§ Work task
Please retype the records below exactly, from the first line through the line containing "## Running unit tests", and leave out any pictures.

-- Data under study follows --

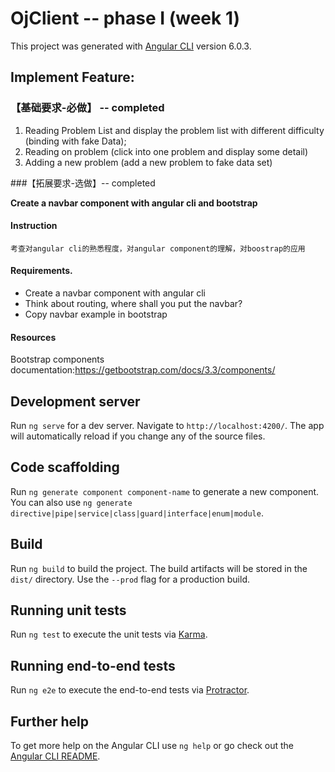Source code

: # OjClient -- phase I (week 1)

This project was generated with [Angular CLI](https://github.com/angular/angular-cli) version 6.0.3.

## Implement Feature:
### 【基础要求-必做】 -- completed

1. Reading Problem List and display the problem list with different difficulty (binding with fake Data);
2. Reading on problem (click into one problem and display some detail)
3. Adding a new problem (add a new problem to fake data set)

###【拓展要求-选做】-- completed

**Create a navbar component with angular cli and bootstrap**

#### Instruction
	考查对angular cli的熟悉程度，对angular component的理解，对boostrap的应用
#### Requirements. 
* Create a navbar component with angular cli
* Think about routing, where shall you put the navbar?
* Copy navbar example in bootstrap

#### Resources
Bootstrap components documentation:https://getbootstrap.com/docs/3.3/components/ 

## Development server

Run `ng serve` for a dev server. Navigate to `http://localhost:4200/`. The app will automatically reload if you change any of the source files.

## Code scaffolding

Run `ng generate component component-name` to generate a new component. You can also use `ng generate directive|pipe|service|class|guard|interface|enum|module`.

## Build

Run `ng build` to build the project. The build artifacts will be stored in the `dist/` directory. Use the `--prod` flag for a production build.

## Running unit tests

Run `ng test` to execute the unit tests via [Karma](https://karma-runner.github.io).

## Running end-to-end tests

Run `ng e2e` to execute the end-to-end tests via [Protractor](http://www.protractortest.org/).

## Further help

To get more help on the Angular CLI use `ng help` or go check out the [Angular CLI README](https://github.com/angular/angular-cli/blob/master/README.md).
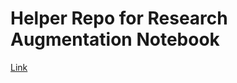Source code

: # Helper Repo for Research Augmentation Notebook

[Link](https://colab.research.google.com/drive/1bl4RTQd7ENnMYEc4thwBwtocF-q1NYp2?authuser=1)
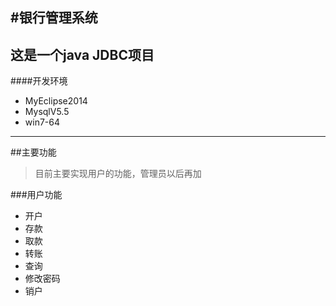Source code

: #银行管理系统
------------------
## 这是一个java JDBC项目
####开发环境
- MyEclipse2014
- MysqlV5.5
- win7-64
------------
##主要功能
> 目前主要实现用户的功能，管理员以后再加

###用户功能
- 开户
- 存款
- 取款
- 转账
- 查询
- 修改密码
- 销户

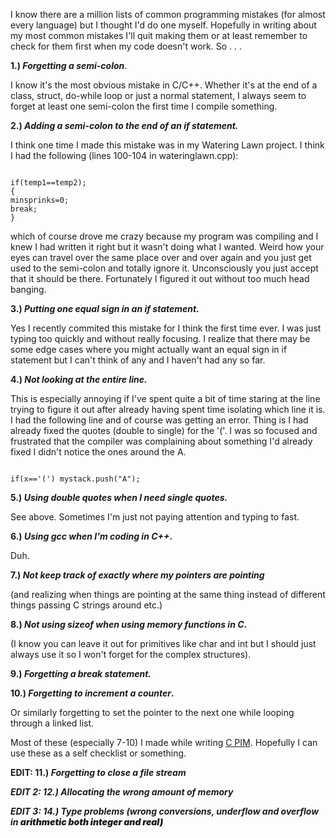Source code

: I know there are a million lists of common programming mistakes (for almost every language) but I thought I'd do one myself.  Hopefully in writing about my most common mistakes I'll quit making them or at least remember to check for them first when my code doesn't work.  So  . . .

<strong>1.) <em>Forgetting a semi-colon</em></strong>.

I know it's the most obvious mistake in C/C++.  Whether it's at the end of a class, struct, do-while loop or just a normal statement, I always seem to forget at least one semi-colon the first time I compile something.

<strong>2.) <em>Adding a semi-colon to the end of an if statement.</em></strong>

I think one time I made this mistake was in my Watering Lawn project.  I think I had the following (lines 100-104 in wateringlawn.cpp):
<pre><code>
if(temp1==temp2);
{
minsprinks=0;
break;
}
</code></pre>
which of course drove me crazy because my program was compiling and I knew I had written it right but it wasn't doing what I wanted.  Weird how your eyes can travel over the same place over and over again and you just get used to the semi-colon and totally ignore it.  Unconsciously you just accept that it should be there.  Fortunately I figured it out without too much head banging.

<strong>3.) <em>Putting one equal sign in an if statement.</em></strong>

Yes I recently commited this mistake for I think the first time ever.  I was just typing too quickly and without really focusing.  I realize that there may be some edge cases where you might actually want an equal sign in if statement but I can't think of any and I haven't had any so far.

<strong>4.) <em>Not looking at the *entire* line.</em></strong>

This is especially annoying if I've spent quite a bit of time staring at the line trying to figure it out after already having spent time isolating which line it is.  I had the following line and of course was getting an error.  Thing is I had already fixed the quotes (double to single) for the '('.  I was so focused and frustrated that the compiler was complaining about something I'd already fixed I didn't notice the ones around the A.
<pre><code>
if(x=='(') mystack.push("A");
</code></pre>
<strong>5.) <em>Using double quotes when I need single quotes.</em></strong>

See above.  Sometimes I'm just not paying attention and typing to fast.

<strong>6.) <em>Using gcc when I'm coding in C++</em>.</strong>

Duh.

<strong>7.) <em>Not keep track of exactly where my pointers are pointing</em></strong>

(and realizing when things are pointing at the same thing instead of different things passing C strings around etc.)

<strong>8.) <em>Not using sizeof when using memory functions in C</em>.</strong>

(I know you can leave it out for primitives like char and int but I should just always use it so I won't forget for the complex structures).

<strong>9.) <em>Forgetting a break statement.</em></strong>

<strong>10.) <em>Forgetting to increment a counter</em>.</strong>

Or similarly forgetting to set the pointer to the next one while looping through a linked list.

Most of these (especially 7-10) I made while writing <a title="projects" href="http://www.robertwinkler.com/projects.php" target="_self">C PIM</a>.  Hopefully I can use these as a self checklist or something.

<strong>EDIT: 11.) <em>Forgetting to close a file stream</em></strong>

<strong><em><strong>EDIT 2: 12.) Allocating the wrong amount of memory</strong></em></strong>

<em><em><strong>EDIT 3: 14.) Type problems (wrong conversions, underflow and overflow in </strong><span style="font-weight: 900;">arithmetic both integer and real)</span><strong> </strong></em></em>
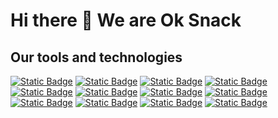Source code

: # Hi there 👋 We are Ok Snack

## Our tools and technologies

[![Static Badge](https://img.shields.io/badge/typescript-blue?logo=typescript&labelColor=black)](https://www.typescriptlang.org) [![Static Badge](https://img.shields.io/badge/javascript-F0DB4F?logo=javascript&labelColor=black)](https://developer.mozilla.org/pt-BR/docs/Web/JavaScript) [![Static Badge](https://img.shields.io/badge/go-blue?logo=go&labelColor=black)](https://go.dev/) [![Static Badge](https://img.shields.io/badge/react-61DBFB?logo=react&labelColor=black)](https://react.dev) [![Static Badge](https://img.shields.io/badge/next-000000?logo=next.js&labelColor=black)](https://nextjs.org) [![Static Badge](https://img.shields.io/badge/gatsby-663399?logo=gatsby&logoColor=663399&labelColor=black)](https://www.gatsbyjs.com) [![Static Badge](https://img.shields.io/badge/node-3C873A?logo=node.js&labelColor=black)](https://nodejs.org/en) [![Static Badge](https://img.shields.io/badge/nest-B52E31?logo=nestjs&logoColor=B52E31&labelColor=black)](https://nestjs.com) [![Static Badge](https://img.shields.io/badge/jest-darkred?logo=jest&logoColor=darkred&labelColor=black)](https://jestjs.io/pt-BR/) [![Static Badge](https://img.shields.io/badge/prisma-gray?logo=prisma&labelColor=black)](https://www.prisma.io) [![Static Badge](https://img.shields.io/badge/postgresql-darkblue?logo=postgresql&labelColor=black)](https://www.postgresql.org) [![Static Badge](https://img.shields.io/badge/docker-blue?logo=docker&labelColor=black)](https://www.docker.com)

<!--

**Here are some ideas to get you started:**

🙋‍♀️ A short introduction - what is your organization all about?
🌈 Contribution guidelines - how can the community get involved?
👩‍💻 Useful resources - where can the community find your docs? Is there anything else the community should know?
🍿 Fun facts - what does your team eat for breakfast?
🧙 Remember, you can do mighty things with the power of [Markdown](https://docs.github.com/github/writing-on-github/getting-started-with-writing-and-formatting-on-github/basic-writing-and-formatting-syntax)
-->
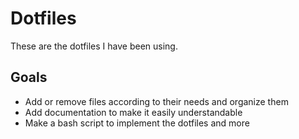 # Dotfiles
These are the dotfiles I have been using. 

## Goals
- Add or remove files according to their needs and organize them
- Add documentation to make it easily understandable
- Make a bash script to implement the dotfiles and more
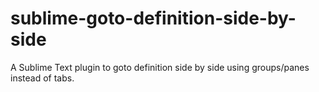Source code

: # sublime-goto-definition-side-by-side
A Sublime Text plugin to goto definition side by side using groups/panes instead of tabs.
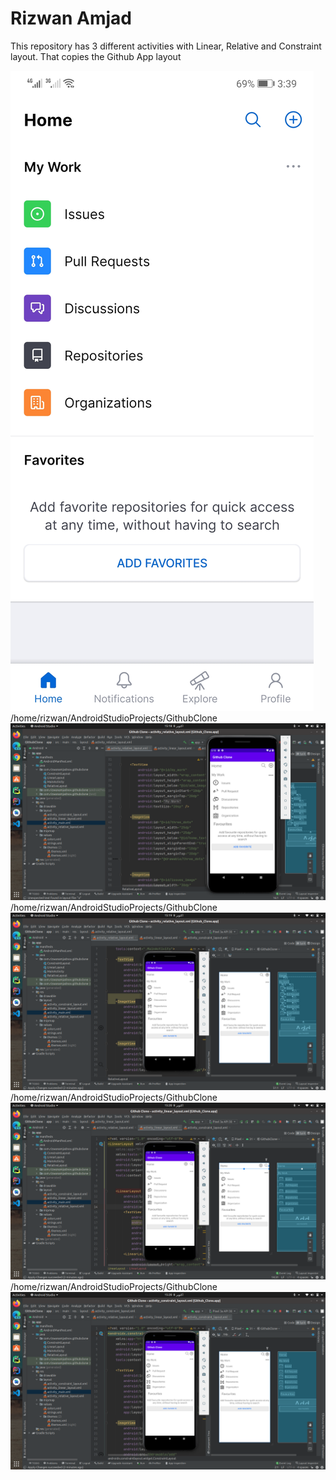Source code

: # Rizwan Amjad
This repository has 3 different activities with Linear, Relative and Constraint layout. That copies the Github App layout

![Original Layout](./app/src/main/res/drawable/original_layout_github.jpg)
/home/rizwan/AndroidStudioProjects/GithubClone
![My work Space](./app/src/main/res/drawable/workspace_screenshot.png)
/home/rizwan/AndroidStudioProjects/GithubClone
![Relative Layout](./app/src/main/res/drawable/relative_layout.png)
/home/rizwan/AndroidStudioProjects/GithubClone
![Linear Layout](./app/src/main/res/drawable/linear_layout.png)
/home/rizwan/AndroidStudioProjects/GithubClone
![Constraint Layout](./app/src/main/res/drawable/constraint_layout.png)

-- Data under study concluded --

§ Solution for this problem
Source code

: # OjClient -- phase I (week 1)

This project was generated with [Angular CLI](https://github.com/angular/angular-cli) version 6.0.3.

## Implement Feature:
### 【基础要求-必做】 -- completed

1. Reading Problem List and display the problem list with different difficulty (binding with fake Data);
2. Reading on problem (click into one problem and display some detail)
3. Adding a new problem (add a new problem to fake data set)

###【拓展要求-选做】-- completed

**Create a navbar component with angular cli and bootstrap**

#### Instruction
	考查对angular cli的熟悉程度，对angular component的理解，对boostrap的应用
#### Requirements. 
* Create a navbar component with angular cli
* Think about routing, where shall you put the navbar?
* Copy navbar example in bootstrap

#### Resources
Bootstrap components documentation:https://getbootstrap.com/docs/3.3/components/ 

## Development server

Run `ng serve` for a dev server. Navigate to `http://localhost:4200/`. The app will automatically reload if you change any of the source files.

## Code scaffolding

Run `ng generate component component-name` to generate a new component. You can also use `ng generate directive|pipe|service|class|guard|interface|enum|module`.

## Build

Run `ng build` to build the project. The build artifacts will be stored in the `dist/` directory. Use the `--prod` flag for a production build.

## Running unit tests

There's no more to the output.